- WORK REQUIRED: Each line of the data below that includes the string "hvad" must be copied.

Stored dataset items
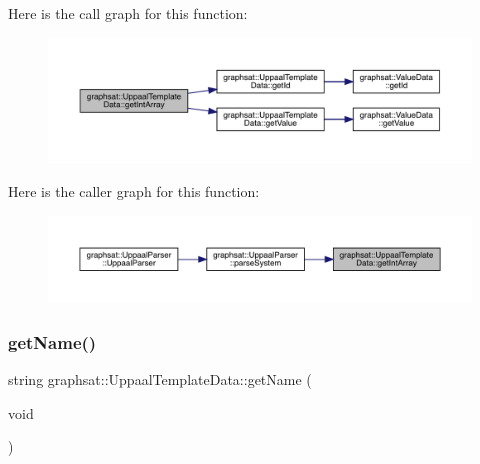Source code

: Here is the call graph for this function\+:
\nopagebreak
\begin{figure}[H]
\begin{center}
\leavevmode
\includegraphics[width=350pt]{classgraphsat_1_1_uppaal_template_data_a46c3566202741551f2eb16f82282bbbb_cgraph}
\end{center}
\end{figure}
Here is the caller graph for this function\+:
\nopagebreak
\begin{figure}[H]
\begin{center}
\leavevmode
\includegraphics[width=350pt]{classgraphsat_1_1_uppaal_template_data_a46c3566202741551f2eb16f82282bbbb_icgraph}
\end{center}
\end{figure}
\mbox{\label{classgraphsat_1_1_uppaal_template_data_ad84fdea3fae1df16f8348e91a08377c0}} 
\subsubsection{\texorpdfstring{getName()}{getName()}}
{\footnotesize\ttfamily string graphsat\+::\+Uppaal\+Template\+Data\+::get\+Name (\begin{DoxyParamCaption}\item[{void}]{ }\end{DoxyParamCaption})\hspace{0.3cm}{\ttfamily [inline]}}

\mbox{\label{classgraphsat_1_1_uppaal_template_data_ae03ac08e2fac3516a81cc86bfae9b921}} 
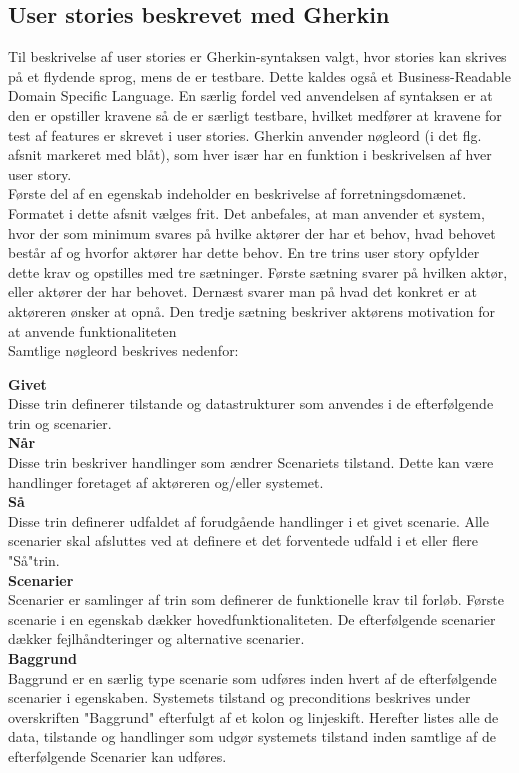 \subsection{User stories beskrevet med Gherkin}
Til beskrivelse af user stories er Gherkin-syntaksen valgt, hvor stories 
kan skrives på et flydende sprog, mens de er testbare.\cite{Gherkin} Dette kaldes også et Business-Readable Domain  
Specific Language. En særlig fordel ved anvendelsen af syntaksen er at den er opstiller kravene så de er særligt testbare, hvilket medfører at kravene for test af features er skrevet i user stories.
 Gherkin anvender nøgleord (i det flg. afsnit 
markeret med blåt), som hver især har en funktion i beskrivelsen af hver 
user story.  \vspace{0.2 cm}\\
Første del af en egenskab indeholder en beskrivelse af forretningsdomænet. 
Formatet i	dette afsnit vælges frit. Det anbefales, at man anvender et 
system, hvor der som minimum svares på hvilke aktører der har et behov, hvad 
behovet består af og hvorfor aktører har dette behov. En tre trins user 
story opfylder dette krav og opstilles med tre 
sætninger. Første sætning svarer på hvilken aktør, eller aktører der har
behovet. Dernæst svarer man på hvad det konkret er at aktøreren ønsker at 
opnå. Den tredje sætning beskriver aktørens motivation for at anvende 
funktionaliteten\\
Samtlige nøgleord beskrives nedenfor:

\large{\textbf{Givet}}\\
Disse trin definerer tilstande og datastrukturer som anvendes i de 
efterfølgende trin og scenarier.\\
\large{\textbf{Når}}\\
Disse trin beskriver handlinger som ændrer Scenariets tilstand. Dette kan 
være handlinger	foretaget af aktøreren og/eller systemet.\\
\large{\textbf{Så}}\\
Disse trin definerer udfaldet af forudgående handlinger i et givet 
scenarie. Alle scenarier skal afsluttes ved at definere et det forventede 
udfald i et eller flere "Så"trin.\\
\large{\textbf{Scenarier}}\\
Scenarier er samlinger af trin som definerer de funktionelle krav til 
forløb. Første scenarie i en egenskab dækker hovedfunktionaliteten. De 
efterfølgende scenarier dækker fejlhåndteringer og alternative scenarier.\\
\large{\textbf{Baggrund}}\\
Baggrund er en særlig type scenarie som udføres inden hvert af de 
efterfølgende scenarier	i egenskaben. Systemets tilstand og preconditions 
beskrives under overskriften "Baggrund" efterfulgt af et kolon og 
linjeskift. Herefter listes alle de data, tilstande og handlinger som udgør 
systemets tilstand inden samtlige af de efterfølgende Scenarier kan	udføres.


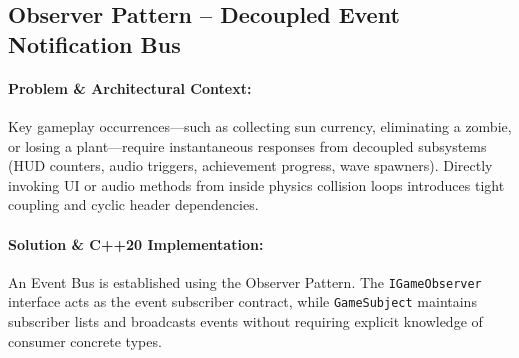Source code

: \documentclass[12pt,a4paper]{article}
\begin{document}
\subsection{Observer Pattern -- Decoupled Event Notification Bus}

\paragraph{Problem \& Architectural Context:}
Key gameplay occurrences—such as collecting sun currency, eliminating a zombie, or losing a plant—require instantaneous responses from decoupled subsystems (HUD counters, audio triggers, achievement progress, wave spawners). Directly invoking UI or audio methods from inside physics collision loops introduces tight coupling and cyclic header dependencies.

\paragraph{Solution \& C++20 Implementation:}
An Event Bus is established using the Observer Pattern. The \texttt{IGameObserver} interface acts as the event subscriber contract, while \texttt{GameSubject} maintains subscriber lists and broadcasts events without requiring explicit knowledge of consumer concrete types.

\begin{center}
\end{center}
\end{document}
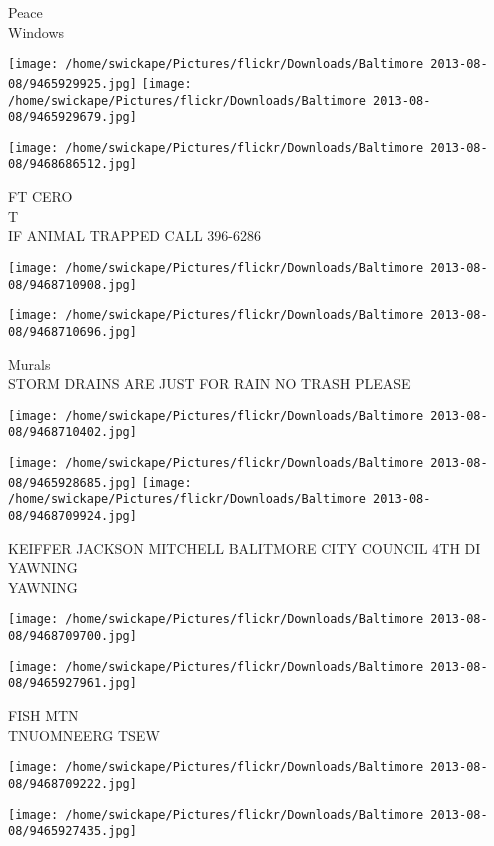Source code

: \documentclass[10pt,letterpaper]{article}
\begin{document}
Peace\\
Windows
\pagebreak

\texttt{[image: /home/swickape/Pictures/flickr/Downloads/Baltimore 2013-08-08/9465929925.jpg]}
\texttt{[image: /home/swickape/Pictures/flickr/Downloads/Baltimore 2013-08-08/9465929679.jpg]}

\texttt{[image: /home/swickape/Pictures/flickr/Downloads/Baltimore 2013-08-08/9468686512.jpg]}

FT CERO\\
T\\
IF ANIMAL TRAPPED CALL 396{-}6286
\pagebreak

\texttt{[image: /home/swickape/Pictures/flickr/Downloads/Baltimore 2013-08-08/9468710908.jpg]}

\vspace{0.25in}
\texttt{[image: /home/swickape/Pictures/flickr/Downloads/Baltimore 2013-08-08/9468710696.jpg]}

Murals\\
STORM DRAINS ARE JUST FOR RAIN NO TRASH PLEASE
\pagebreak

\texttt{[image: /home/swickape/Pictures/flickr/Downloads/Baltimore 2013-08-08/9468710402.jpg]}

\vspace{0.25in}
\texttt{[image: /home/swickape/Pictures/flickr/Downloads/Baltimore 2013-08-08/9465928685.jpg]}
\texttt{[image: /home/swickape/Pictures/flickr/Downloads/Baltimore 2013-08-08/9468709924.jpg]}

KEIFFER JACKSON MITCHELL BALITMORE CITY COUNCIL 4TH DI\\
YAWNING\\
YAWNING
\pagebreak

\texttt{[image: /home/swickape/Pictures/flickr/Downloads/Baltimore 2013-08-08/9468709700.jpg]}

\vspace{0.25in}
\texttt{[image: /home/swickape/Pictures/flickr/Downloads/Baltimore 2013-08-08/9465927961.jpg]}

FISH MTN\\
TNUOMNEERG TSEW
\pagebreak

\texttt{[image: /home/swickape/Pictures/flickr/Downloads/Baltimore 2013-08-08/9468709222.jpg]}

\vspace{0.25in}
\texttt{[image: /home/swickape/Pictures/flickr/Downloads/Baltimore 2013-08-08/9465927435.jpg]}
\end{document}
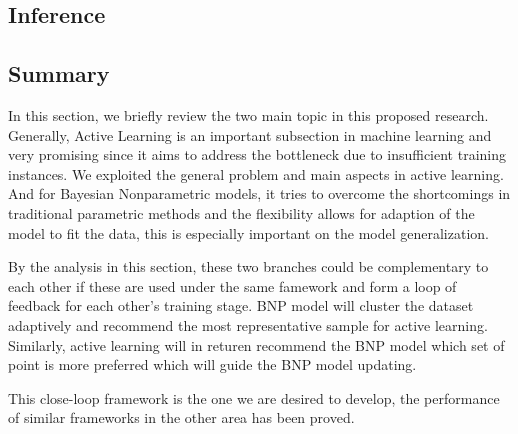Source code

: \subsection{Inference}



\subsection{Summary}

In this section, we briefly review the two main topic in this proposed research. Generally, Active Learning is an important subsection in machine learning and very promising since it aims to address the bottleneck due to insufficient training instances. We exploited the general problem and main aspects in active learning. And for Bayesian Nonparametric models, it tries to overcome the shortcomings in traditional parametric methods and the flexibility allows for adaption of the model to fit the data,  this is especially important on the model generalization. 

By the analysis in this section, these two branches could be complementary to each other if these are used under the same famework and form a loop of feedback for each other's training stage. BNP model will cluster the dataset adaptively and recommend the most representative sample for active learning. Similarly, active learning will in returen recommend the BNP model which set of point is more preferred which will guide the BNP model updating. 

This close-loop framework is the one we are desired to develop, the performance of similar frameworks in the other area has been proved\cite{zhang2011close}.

- FINAL ANSWER:
system, hvor der som minimum svares på hvilke aktører der har et behov, hvad 
behovet. Dernæst svarer man på hvad det konkret er at aktøreren ønsker at 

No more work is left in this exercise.